Despite a lack of medical evidence to support its therapeutic efficacy, the use of herbal medicine has increased considerably. Ginseng, one of the most widely used herbs, is hypothesized to play a role in carbohydrate metabolism and diabetes mellitus. We therefore undertook a preliminary short-term clinical study to assess whether American ginseng (Panax quinquefolius L) affects postprandial glycemia in humans.
On 4 separate occasions, 10 nondiabetic subjects (mean [±SD] age, 34±7 years; mean [±SD] body mass index [BMI], 25.6 ± 3 kg/m2) and 9 subjects with type 2 diabetes mellitus (mean [±SD] age, 62 ± 7 years; mean [±SD] BMI, 29 ± 5 kg/m2; mean [±SD] glycosylated hemoglobin A1c, 0.08±0.005) were randomized to receive 3-g ginseng or placebo capsules, either 40 minutes before or together with a 25-g oral glucose challenge. The placebo capsules contained corn flour, in which the quantity of carbohydrate and appearance matched the ginseng capsules. A capillary blood sample was taken fasting and then at 15, 30, 45, 60, 90, and 120 (only for subjects with type 2 diabetes mellitus) minutes after the glucose challenge.

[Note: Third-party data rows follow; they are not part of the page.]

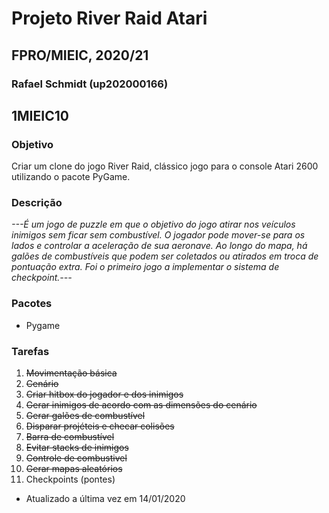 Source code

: # Projeto River Raid Atari
## FPRO/MIEIC, 2020/21
### Rafael Schmidt (up202000166)
## 1MIEIC10

### Objetivo
Criar um clone do jogo River Raid, clássico jogo para o console Atari 2600 utilizando o pacote PyGame.

### Descrição
*---É um jogo de puzzle em que o objetivo do jogo atirar nos veículos inimigos sem ficar sem combustível.
O jogador pode mover-se para os lados e controlar a aceleração de sua aeronave.
Ao longo do mapa, há galões de combustíveis que podem ser coletados ou atirados em troca de pontuação extra.
Foi o primeiro jogo a implementar o sistema de checkpoint.---*

### Pacotes

- Pygame

### Tarefas

1. ~~Movimentação básica~~
2. ~~Cenário~~
3. ~~Criar hitbox do jogador e dos inimigos~~
3. ~~Gerar inimigos de acordo com as dimensões do cenário~~
4. ~~Gerar galões de combustível~~
5. ~~Disparar projéteis e checar colisões~~
6. ~~Barra de combustível~~
7. ~~Evitar stacks de inimigos~~
8. ~~Controle de combustivel~~
9. ~~Gerar mapas aleatórios~~
10. Checkpoints (pontes)

- Atualizado a última vez em 14/01/2020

In nondiabetic subjects, no differences were found in postprandial glycemia between placebo and ginseng when administered together with the glucose challenge. When ginseng was taken 40 minutes before the glucose challenge, significant reductions were observed (P<.05). In subjects with type 2 diabetes mellitus, the same was true whether capsules were taken before or together with the glucose challenge (P<.05). Reductions in area under the glycemic curve were 18%±31% for nondiabetic subjects and 19±22% and 22±17% for subjects with type 2 diabetes mellitus administered before or together with the glucose challenge, respectively.
American ginseng attenuated postprandial glycemia in both study groups. For nondiabetic subjects, to prevent unintended hypoglycemia it may be important that the American ginseng be taken with the meal.